_Directions for this task_
Every line that contains the word "贾公彦曰" should be copied from the records below.

_Source material_
---*---
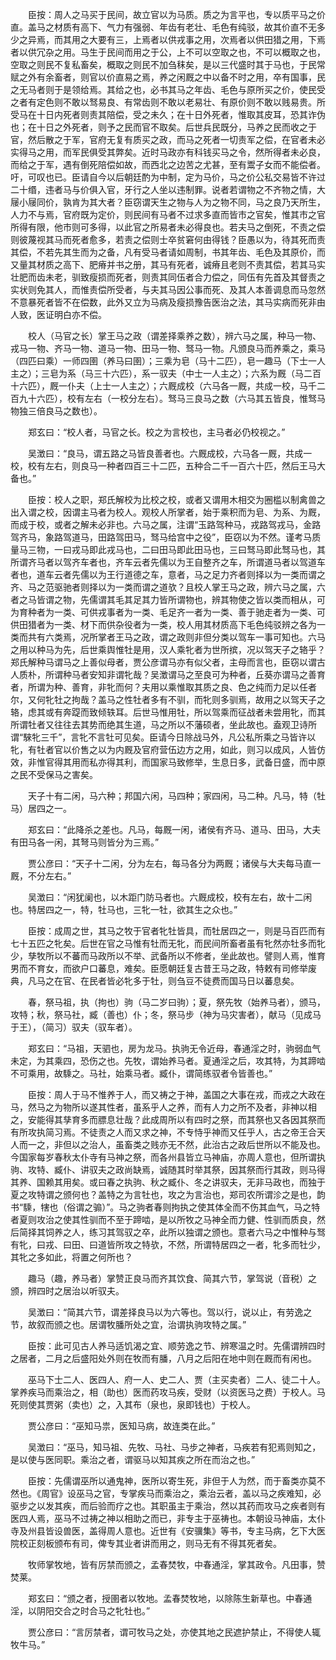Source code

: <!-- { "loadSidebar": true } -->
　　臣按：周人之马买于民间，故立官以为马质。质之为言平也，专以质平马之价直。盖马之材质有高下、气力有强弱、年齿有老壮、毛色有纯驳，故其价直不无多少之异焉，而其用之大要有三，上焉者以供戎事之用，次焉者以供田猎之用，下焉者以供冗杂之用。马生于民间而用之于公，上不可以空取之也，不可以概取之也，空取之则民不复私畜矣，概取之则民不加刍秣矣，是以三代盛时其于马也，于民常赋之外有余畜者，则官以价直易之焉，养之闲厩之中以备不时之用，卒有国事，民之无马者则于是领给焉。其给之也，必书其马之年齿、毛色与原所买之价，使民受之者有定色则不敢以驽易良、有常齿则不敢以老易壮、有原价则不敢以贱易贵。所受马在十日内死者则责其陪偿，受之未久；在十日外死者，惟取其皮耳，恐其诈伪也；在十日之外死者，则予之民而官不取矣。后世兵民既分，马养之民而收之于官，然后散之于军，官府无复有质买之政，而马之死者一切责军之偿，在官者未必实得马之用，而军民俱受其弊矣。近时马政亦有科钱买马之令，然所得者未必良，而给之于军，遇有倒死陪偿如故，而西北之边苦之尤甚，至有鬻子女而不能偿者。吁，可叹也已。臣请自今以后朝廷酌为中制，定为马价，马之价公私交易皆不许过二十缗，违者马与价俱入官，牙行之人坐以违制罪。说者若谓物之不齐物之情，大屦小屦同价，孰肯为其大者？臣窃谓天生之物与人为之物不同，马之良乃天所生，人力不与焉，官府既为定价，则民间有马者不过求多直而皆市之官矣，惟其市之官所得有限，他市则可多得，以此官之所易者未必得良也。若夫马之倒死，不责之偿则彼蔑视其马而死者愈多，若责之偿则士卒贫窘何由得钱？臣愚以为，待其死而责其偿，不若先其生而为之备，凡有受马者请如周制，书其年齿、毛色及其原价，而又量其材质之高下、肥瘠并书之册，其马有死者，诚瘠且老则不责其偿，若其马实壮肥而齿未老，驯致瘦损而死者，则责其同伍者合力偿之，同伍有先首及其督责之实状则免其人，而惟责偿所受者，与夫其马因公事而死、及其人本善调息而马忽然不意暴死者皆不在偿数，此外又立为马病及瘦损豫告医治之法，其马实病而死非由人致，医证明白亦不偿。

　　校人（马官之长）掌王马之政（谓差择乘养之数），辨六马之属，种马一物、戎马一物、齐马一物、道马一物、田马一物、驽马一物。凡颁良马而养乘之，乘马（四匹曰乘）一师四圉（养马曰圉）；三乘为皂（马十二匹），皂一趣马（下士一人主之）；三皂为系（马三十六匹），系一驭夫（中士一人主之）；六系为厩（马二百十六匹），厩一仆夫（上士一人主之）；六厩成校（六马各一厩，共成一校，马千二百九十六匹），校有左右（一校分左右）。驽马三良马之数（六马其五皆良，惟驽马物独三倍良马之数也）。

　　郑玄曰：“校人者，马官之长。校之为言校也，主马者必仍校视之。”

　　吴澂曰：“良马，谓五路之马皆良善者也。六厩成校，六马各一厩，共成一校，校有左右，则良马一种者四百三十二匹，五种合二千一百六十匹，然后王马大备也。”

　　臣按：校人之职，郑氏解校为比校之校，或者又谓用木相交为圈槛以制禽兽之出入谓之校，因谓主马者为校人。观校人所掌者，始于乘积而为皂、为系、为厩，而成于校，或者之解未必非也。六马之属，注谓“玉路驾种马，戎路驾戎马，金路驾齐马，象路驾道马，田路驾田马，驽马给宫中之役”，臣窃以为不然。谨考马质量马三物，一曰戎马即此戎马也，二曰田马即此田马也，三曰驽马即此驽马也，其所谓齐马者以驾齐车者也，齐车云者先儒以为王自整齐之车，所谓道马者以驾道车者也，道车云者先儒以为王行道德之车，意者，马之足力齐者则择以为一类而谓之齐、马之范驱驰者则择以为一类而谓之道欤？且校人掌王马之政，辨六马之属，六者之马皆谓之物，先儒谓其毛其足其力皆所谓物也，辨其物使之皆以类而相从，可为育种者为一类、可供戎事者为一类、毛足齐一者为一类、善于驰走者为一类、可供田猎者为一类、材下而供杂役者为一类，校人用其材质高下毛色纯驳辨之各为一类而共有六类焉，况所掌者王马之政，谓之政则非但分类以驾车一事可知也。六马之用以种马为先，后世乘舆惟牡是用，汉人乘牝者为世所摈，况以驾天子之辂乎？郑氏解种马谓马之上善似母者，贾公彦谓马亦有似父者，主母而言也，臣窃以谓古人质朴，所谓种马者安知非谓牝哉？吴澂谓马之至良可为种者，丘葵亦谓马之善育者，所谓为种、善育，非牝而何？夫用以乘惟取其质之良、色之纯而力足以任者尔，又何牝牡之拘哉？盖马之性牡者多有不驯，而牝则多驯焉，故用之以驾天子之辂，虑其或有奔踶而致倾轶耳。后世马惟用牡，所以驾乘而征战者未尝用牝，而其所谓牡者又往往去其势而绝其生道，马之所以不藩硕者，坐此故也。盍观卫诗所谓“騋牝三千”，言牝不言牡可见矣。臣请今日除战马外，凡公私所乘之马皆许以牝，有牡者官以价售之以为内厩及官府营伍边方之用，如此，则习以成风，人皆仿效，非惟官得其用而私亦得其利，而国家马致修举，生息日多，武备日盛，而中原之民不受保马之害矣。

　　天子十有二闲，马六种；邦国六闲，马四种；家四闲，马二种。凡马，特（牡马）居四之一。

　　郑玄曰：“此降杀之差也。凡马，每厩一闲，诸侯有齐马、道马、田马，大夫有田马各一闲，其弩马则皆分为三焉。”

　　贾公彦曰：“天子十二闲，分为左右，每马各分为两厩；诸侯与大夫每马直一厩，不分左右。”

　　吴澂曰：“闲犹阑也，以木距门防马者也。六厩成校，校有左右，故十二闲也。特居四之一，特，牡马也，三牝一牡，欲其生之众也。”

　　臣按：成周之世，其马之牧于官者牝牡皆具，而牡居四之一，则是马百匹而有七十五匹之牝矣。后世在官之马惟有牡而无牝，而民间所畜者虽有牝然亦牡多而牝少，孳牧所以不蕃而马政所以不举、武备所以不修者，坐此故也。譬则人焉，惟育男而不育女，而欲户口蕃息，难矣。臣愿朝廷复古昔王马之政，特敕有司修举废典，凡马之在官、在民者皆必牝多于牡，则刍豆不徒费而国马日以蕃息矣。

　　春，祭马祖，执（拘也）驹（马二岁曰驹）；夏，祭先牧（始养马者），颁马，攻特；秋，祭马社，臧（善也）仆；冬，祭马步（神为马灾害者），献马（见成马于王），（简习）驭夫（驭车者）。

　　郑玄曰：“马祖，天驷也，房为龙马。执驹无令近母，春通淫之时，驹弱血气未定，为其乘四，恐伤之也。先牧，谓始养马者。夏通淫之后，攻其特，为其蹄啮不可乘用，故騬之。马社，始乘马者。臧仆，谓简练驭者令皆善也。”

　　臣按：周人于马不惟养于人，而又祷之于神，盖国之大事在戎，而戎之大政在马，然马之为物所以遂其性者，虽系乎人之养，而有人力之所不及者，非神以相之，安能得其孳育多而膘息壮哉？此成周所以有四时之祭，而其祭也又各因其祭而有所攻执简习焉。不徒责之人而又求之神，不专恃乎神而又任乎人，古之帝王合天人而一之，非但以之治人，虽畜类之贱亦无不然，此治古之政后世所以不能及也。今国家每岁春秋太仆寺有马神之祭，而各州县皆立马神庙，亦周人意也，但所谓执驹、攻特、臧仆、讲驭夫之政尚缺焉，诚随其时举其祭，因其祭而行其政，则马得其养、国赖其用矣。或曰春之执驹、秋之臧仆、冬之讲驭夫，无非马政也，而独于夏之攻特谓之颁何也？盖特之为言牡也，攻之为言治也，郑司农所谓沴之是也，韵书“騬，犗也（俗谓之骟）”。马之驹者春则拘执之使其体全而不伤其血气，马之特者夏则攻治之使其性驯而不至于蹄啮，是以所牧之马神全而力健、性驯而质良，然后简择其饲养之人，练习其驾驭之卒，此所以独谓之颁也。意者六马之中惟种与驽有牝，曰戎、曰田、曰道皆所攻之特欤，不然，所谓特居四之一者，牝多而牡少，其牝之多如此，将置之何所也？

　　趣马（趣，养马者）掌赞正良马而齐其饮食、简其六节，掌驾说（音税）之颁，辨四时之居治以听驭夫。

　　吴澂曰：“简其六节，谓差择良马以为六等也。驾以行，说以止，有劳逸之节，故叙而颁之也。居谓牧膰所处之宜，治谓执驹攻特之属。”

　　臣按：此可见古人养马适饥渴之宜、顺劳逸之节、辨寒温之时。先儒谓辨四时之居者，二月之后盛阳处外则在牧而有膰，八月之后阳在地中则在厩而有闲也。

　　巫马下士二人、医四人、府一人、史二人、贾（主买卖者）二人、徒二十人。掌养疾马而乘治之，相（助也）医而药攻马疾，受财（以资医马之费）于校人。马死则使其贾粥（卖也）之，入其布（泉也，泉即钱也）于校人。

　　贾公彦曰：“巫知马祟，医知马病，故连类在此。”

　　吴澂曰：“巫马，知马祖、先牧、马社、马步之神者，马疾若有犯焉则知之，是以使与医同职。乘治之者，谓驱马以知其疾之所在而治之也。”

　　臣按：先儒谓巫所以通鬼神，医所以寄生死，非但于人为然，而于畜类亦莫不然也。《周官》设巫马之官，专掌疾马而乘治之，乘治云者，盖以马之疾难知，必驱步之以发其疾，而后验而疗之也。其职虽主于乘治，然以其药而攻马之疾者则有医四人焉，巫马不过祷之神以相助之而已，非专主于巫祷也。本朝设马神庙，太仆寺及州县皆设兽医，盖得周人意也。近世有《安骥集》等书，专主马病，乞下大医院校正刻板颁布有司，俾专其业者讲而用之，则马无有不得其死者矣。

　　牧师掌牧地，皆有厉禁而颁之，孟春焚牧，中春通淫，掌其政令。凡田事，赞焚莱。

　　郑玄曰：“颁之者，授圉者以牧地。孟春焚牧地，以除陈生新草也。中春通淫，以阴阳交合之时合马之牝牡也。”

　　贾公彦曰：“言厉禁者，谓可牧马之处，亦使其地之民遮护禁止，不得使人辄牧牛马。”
---*---
_Exercise response_
　　贾公彦曰：“天子十二闲，分为左右，每马各分为两厩；诸侯与大夫每马直一厩，不分左右。”
　　贾公彦曰：“巫知马祟，医知马病，故连类在此。”
　　贾公彦曰：“言厉禁者，谓可牧马之处，亦使其地之民遮护禁止，不得使人辄牧牛马。”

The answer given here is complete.